This lesson is licensed under a [Creative Commons Attribution-NonCommercial 4.0 International License](https://creativecommons.org/licenses/by-sa/4.0/).

**Overview**

In this sesssion we combine the affordances of machine-readable full-text accessible via an Application Programming Interface (API) endpoint. Specifically, we'll make use of a tremendous resource in the form of the Library of Congress's [Chronicling America](https://chroniclingamerica.loc.gov/about/). See also the [description of its API](https://chroniclingamerica.loc.gov/about/api/). 

In addition to revisiting our JSON data structures, we'll use some advanced techniques in Google Sheets to add to our ability to munge data.

**Materials**

 - Web browser, Google Sheets
 

### 1. Reflection

*Chronicling America* reports that the project contains millions of [digitized pages](https://chroniclingamerica.loc.gov/search/pages/results/#tab=tab_search) from 140,000 newspaper titles spanning 1789 to 1963. This project was built on a long-term NEH grant to select and digitize local newspapers for preservation.

1. What general cautions should we take when drawing conclusions from these sources?

Consider:

 - What limitations might we expect in the process of turning *digitized* newspapers turned into *machine-readable* texts?
 - How have newspapers changed over time?
 

### 2. Using a Browser and API

*Chronicling America* provides a helpful basic description of how to query its newspaper metadata and full text. Like many APIs, this one works by sending a properly formed URL via HTTP (the protocal that governs passing web content to local applications such as browsers). 

It notes that we need to send a URL request formed like this:

[https://chroniclingamerica.loc.gov/search/titles/results/?terms=michigan](https://chroniclingamerica.loc.gov/search/titles/results/?terms=michigan)

...to query all newspaper titles with "michigan" present. Click on the query above to try it in your own browser.

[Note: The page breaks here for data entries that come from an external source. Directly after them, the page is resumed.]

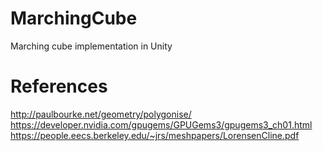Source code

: # MarchingCube
Marching cube implementation in Unity

# References

http://paulbourke.net/geometry/polygonise/
https://developer.nvidia.com/gpugems/GPUGems3/gpugems3_ch01.html
https://people.eecs.berkeley.edu/~jrs/meshpapers/LorensenCline.pdf

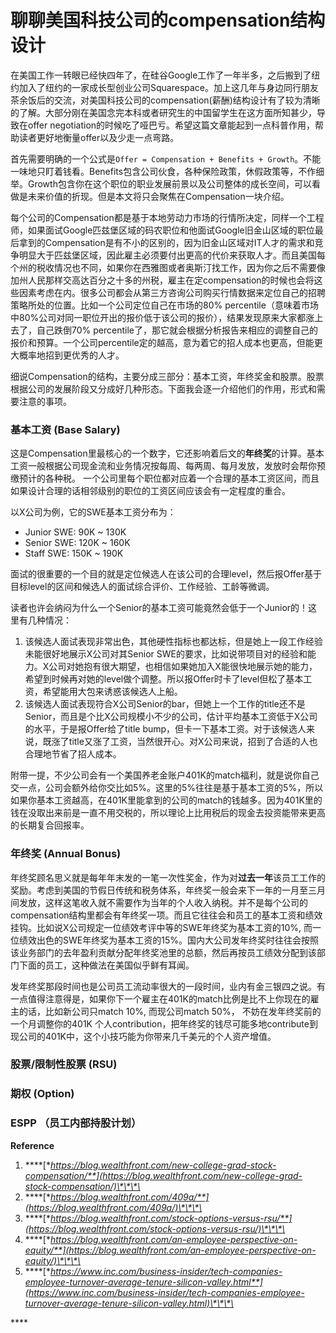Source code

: # 聊聊美国科技公司的compensation结构设计

在美国工作一转眼已经快四年了，在硅谷Google工作了一年半多，之后搬到了纽约加入了纽约的一家成长型创业公司Squarespace。加上这几年与身边同行朋友茶余饭后的交流，对美国科技公司的compensation\(薪酬\)结构设计有了较为清晰的了解。大部分刚在美国念完本科或者研究生的中国留学生在这方面所知甚少，导致在offer negotiation的时候吃了哑巴亏。希望这篇文章能起到一点科普作用，帮助读者更好地衡量offer以及少走一点弯路。

首先需要明确的一个公式是`Offer = Compensation + Benefits + Growth`。不能一味地只盯着钱看。Benefits包含公司伙食，各种保险政策，休假政策等，不作细举。Growth包含你在这个职位的职业发展前景以及公司整体的成长空间，可以看做是未来价值的折现。但是本文将只会聚焦在Compensation一块介绍。

每个公司的Compensation都是基于本地劳动力市场的行情所决定，同样一个工程师，如果面试Google匹兹堡区域的码农职位和他面试Google旧金山区域的职位最后拿到的Compensation是有不小的区别的，因为旧金山区域对IT人才的需求和竞争明显大于匹兹堡区域，因此雇主必须要付出更高的代价来获取人才。而且美国每个州的税收情况也不同，如果你在西雅图或者奥斯汀找工作，因为你之后不需要像加州人民那样交高达百分之十多的州税，雇主在定compensation的时候也会将这些因素考虑在内。很多公司都会从第三方咨询公司购买行情数据来定位自己的招聘策略所处的位置。比如一个公司定位自己在市场的80% percentile（意味着市场中80%公司对同一职位开出的报价低于该公司的报价），结果发现原来大家都涨上去了，自己跌倒70% percentile了，那它就会根据分析报告来相应的调整自己的报价和预算。一个公司percentile定的越高，意为着它的招人成本也更高，但能更大概率地招到更优秀的人才。

细说Compensation的结构，主要分成三部分：基本工资，年终奖金和股票。股票根据公司的发展阶段又分成好几种形态。下面我会逐一介绍他们的作用，形式和需要注意的事项。

### 基本工资 \(Base Salary\)

这是Compensation里最核心的一个数字，它还影响着后文的**年终奖**的计算。基本工资一般根据公司现金流和业务情况按每周、每两周、每月发放，发放时会帮你预缴预计的各种税。 一个公司里每个职位都对应着一个合理的基本工资区间，而且如果设计合理的话相邻级别的职位的工资区间应该会有一定程度的重合。

以X公司为例，它的SWE基本工资分布为：

* Junior SWE: 90K ~ 130K
* Senior SWE: 120K ~ 160K
* Staff SWE: 150K ~ 190K

面试的很重要的一个目的就是定位候选人在该公司的合理level，然后报Offer基于目标level的区间和候选人的面试综合评价、工作经验、工龄等微调。

读者也许会纳闷为什么一个Senior的基本工资可能竟然会低于一个Junior的！这里有几种情况：

1. 该候选人面试表现非常出色，其他硬性指标也都达标，但是她上一段工作经验未能很好地展示X公司对其Senior SWE的要求，比如说带项目对的经验和能力。X公司对她抱有很大期望，也相信如果她加入X能很快地展示她的能力，希望到时候再对她的level做个调整。所以报Offer时卡了level但松了基本工资，希望能用大包来诱惑该候选人上船。
2. 该候选人面试表现符合X公司Senior的bar，但她上一个工作的title还不是Senior，而且是个比X公司规模小不少的公司，估计平均基本工资低于X公司的水平，于是报Offer给了title bump，但卡一下基本工资。对于该候选人来说，既涨了title又涨了工资，当然很开心。对X公司来说，招到了合适的人也合理地节省了招人成本。

附带一提，不少公司会有一个美国养老金账户401K的match福利，就是说你自己交一点，公司会额外给你交比如5%。这里的5%往往是基于基本工资的5%，所以如果你基本工资越高，在401K里能拿到的公司的match的钱越多。因为401K里的钱在没取出来前是一直不用交税的，所以理论上比用税后的现金去投资能带来更高的长期复合回报率。

### 年终奖 \(Annual Bonus\)

年终奖顾名思义就是每年年末发的一笔一次性奖金，作为对**过去一年**该员工工作的奖励。考虑到美国的节假日传统和税务体系，年终奖一般会来下一年的一月至三月间发放，这样这笔收入就不需要作为当年的个人收入纳税。并不是每个公司的compensation结构里都会有年终奖一项。而且它往往会和员工的基本工资和绩效挂钩。比如说X公司规定一位绩效考评中等的SWE年终奖为基本工资的10%, 而一位绩效出色的SWE年终奖为基本工资的15%。国内大公司发年终奖时往往会按照该业务部门的去年盈利贡献分配年终奖池里的总额，然后再按员工绩效分配到该部门下面的员工，这种做法在美国似乎鲜有耳闻。

发年终奖那段时间也是公司员工流动率很大的一段时间，业内有金三银四之说。有一点值得注意得是，如果你下一个雇主在401K的match比例是比不上你现在的雇主的话，比如新公司只match 10%, 而现公司match 50%， 不妨在发年终奖前的一个月调整你的401K 个人contribution，把年终奖的钱尽可能多地contribute到现公司的401K中，这个小技巧能为你带来几千美元的个人资产增值。

### 股票/限制性股票 \(RSU\)

### 期权 \(Option\)

### ESPP （员工内部持股计划）



**Reference**

1. \*\*\*\*[**https://blog.wealthfront.com/new-college-grad-stock-compensation/**](https://blog.wealthfront.com/new-college-grad-stock-compensation/)\*\*\*\*
2. \*\*\*\*[**https://blog.wealthfront.com/409a/**](https://blog.wealthfront.com/409a/)\*\*\*\*
3. \*\*\*\*[**https://blog.wealthfront.com/stock-options-versus-rsu/**](https://blog.wealthfront.com/stock-options-versus-rsu/)\*\*\*\*
4. \*\*\*\*[**https://blog.wealthfront.com/an-employee-perspective-on-equity/**](https://blog.wealthfront.com/an-employee-perspective-on-equity/)\*\*\*\*
5. \*\*\*\*[**https://www.inc.com/business-insider/tech-companies-employee-turnover-average-tenure-silicon-valley.html**](https://www.inc.com/business-insider/tech-companies-employee-turnover-average-tenure-silicon-valley.html)\*\*\*\*

\*\*\*\*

Note  this use of a "?" to denote the start of a set of parameters sent to the API endpoint (base URL). 

We can also ask for a different format, JSON:

[https://chroniclingamerica.loc.gov/search/titles/results/?terms=michigan&format=json](https://chroniclingamerica.loc.gov/search/titles/results/?terms=michigan&format=json)

If you view the JSON results in Firefox, you'll get a nice human-readable version of your JSON. Otherwise, you may need to copy and paste the raw JSON into a text editor to understand its contents.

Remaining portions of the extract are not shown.